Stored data

****

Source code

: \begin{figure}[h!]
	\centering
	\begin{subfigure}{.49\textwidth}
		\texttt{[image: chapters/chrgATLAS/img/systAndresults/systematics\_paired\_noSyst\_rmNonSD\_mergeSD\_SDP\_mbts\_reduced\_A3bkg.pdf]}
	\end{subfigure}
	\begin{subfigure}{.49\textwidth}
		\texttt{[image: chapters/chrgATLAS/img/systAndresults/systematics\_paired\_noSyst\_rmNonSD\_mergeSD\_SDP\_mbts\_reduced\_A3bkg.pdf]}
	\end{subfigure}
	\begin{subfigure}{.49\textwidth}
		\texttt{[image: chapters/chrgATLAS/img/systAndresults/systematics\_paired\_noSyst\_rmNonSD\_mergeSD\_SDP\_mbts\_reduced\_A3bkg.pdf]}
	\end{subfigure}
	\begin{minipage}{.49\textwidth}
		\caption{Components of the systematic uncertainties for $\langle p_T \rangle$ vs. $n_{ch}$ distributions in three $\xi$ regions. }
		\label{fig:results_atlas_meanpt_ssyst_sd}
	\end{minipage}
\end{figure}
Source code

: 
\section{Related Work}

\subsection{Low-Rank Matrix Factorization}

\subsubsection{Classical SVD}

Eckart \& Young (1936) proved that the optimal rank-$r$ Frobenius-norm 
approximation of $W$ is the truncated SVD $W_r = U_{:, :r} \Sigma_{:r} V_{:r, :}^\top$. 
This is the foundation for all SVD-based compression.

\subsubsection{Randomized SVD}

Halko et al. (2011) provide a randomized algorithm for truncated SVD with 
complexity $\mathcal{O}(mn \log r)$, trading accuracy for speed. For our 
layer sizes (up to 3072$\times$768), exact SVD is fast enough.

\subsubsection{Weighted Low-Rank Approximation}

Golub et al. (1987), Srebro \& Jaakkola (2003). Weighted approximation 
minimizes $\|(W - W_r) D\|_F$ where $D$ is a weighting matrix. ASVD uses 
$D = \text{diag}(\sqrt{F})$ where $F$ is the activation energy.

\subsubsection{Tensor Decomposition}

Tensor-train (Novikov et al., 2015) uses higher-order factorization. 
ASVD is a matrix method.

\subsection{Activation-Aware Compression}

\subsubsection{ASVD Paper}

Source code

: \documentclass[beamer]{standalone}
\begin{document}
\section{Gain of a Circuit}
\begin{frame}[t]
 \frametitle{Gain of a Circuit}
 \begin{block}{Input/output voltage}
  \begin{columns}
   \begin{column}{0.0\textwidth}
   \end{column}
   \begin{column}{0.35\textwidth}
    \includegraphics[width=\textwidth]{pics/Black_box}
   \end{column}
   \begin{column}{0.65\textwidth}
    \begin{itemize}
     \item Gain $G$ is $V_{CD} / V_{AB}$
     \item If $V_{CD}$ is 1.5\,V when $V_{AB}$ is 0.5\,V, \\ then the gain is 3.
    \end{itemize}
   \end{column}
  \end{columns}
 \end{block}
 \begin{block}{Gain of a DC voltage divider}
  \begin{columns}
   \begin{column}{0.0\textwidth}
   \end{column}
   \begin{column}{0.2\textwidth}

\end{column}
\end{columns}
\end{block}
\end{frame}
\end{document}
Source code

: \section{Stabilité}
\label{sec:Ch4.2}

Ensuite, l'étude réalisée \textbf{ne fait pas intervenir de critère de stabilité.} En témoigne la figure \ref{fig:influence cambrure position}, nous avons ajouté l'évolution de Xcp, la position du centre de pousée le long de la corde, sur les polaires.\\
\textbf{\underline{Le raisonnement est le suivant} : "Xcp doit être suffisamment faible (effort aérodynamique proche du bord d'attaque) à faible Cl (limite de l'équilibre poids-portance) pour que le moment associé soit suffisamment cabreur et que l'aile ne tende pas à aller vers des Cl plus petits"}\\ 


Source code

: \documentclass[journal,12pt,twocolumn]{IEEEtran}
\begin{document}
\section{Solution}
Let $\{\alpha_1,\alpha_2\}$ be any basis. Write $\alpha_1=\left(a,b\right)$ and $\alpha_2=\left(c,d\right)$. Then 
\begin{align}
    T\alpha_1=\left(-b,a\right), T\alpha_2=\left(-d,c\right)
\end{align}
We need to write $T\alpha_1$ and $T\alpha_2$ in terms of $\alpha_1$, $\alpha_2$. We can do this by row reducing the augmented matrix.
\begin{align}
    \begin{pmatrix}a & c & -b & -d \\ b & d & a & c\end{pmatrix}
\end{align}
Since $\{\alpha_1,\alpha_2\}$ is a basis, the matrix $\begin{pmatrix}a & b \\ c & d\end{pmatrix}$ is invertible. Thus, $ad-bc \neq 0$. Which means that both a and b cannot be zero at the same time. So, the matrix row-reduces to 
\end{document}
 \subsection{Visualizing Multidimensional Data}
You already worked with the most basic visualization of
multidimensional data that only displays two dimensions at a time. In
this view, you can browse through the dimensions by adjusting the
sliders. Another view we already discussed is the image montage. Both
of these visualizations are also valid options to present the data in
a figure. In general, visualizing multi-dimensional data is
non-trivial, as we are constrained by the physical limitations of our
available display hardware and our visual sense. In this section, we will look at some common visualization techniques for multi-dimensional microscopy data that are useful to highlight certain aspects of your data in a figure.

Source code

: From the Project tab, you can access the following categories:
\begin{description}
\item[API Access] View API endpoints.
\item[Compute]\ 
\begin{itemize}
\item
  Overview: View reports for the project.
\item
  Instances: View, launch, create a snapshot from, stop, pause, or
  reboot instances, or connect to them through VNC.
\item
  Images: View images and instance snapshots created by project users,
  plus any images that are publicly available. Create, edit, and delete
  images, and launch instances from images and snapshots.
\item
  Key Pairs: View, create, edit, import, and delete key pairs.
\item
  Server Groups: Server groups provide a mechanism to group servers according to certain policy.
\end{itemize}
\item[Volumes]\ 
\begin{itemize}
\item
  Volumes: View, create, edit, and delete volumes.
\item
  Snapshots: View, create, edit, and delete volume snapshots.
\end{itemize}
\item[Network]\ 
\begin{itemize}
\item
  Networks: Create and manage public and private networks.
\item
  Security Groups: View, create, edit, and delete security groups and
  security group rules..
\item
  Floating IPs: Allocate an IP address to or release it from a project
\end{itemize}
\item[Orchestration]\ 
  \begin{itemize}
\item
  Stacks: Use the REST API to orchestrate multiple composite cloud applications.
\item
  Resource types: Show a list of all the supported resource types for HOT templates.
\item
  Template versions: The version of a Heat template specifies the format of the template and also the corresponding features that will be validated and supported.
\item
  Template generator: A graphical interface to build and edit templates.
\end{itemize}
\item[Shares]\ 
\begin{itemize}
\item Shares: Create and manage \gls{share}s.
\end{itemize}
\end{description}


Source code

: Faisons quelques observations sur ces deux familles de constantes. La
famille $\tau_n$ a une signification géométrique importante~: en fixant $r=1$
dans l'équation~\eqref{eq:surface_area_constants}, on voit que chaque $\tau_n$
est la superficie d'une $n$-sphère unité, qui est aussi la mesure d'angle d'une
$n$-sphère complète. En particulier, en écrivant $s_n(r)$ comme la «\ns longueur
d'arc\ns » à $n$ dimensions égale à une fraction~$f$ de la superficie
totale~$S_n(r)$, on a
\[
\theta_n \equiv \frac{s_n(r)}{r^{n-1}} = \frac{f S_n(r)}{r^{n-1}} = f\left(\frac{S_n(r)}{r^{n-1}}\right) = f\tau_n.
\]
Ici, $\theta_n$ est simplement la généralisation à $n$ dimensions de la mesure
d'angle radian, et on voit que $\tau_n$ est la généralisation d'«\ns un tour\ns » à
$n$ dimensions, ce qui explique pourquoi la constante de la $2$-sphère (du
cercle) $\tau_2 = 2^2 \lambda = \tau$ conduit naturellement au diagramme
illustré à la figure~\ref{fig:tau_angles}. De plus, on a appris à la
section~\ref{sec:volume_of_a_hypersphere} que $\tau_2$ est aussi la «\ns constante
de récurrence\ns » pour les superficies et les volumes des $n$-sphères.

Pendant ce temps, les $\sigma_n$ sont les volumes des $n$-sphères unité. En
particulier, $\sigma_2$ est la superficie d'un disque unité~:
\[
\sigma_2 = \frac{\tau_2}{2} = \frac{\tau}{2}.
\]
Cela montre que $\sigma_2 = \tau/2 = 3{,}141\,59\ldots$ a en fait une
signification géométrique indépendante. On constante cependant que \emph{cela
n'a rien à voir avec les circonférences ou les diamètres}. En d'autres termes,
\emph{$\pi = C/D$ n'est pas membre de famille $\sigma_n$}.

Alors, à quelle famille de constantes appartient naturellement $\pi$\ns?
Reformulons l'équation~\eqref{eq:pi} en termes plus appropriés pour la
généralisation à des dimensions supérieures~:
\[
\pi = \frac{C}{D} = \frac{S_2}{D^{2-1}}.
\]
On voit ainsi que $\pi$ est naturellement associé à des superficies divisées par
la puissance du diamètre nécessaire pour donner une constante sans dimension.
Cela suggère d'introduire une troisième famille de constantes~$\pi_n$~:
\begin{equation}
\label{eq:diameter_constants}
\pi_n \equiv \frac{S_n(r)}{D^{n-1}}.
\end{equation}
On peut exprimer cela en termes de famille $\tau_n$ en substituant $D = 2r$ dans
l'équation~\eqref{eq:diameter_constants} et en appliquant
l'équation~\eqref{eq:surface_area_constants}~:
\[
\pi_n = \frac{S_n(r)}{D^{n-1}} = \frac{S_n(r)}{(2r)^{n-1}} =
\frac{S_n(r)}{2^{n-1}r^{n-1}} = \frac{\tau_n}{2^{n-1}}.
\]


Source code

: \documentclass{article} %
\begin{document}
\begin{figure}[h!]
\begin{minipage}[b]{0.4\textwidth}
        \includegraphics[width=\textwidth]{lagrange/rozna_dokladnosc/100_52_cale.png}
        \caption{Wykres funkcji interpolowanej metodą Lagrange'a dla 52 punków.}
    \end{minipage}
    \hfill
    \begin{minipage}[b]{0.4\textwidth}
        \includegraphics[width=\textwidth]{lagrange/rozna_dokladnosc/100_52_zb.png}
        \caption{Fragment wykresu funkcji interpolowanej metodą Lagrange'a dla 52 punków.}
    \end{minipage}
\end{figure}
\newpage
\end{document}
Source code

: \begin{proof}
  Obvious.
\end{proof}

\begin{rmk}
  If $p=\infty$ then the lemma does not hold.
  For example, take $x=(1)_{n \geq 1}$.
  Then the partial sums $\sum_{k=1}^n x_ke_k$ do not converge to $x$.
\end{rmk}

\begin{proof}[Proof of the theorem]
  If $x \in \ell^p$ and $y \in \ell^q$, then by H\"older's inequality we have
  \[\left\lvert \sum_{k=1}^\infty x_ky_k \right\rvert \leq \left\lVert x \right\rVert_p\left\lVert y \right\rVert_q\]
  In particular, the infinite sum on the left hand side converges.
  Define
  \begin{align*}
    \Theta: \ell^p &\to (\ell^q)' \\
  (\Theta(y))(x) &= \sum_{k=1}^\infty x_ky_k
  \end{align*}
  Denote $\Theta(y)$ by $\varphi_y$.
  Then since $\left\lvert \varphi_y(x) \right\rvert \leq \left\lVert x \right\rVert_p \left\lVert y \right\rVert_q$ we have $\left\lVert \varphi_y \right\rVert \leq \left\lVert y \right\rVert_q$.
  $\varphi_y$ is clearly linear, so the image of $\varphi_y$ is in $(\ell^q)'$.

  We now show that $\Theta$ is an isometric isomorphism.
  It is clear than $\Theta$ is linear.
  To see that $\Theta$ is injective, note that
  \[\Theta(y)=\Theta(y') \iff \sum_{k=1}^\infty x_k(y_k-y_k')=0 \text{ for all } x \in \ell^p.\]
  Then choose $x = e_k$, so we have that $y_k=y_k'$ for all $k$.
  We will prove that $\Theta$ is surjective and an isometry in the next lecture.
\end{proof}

****

Copy out each line of the data that includes the string "voit".

dans l'équation~\eqref{eq:surface_area_constants}, on voit que chaque $\tau_n$
d'angle radian, et on voit que $\tau_n$ est la généralisation d'«\ns un tour\ns » à
On voit ainsi que $\pi$ est naturellement associé à des superficies divisées par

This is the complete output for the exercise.